[Dataset Boundary: Start]

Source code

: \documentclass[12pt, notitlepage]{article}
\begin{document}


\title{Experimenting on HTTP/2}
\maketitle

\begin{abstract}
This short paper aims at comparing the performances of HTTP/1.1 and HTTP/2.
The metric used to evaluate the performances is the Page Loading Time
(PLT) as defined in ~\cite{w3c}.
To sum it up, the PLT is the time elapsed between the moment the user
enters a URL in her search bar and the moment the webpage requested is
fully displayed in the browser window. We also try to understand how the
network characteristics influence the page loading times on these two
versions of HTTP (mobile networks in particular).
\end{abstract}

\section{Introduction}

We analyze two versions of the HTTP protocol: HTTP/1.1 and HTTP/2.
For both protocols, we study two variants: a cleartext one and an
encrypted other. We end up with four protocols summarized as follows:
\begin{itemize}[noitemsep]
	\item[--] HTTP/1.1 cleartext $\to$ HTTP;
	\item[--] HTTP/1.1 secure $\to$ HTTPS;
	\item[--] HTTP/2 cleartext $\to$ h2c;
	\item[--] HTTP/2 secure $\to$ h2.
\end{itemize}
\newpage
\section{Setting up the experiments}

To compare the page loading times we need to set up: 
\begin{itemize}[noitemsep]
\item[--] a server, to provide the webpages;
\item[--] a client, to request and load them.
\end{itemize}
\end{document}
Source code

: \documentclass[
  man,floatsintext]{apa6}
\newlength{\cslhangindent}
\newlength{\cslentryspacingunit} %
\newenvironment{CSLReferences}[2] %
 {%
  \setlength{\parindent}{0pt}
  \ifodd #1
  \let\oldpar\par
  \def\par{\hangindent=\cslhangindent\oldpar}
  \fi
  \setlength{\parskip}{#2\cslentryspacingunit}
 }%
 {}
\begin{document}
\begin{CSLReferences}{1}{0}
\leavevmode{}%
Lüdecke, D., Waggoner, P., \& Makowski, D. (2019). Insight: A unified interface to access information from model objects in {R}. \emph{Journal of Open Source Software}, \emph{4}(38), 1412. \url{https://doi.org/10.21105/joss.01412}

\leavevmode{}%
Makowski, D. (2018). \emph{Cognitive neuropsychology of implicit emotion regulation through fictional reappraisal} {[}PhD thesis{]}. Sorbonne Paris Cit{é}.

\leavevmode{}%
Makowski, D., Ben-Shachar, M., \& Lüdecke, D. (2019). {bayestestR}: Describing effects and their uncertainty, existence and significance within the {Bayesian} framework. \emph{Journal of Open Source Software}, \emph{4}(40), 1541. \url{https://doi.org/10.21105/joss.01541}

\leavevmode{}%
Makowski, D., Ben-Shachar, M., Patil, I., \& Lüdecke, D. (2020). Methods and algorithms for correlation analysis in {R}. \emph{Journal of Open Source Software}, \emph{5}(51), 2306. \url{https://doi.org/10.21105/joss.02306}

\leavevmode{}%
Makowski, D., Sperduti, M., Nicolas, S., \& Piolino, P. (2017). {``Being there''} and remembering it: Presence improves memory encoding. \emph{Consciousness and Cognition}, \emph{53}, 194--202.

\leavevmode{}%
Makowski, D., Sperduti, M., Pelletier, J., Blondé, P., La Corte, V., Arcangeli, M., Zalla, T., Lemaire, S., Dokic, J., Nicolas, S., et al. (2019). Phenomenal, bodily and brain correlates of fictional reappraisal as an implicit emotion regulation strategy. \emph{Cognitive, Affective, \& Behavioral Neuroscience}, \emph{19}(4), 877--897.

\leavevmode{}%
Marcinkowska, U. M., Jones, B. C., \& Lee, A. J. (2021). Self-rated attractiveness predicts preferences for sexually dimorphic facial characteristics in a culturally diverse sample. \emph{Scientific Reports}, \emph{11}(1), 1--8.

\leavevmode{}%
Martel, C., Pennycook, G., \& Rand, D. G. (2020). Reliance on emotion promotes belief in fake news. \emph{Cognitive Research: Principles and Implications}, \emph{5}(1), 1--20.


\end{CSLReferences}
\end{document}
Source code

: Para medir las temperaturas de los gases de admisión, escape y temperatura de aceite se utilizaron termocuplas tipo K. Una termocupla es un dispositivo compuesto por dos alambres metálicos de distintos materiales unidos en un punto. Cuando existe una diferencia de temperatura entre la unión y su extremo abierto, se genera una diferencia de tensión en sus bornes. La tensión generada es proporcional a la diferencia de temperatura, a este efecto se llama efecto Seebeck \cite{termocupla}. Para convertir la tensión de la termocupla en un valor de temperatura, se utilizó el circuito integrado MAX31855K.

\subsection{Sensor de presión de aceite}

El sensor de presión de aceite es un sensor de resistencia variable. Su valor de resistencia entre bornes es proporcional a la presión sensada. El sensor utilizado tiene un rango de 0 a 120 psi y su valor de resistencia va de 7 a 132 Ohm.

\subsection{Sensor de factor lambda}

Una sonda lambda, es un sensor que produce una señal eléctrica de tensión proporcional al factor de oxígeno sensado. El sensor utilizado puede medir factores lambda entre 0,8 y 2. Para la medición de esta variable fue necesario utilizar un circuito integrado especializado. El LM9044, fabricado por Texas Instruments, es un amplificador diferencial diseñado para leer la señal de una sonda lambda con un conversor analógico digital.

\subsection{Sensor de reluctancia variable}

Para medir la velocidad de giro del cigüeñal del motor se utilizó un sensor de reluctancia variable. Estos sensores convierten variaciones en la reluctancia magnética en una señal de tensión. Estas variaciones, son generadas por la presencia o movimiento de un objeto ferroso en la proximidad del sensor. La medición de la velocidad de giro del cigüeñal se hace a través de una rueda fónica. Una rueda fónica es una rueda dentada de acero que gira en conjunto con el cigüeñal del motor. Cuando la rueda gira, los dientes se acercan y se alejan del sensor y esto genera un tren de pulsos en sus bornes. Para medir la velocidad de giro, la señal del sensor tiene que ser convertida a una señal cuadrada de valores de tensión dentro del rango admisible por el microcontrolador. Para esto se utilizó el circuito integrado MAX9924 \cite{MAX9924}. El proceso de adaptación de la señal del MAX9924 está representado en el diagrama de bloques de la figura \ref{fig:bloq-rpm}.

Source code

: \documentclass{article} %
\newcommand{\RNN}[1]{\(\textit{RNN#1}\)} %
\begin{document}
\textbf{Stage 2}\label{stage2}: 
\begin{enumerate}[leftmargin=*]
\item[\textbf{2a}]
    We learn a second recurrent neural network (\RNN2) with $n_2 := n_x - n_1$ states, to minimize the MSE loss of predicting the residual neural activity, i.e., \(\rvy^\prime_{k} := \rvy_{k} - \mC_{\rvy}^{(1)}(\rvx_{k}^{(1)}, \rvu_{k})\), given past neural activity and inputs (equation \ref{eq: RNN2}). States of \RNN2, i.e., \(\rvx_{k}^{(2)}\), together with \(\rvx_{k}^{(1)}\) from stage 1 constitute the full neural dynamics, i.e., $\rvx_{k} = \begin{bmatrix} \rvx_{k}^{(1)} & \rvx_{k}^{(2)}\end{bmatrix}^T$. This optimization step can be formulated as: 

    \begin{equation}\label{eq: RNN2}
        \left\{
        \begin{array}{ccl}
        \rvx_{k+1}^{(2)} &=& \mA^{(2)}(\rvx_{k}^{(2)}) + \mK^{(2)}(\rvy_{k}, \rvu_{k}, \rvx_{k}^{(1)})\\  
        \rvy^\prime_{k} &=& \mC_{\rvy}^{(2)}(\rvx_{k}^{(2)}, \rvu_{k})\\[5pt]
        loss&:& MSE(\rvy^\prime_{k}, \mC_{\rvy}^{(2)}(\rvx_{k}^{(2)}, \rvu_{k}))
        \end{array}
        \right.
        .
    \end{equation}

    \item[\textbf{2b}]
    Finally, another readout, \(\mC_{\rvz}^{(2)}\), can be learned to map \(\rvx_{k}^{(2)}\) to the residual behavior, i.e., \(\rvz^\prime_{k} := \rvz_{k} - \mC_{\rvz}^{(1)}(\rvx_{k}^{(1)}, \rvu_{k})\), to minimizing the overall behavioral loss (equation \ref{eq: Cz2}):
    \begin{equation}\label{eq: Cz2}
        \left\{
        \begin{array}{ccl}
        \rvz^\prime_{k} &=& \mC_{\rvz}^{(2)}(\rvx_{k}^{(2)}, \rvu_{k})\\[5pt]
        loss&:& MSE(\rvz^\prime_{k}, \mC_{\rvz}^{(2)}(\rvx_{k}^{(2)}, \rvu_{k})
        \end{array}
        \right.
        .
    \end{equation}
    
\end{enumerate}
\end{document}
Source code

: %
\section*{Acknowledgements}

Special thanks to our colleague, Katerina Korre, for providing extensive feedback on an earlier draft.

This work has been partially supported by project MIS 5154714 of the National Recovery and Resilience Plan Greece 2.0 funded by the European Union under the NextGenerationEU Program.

[Dataset Boundary: End]

Assigned task:
Only the lines from the start of the material through the line containing "versions of HTTP" belong in the answer, each copied exactly.

Response:
Source code

: \documentclass[12pt, notitlepage]{article}
\begin{document}


\title{Experimenting on HTTP/2}
\maketitle

\begin{abstract}
This short paper aims at comparing the performances of HTTP/1.1 and HTTP/2.
The metric used to evaluate the performances is the Page Loading Time
(PLT) as defined in ~\cite{w3c}.
To sum it up, the PLT is the time elapsed between the moment the user
enters a URL in her search bar and the moment the webpage requested is
fully displayed in the browser window. We also try to understand how the
network characteristics influence the page loading times on these two
versions of HTTP (mobile networks in particular).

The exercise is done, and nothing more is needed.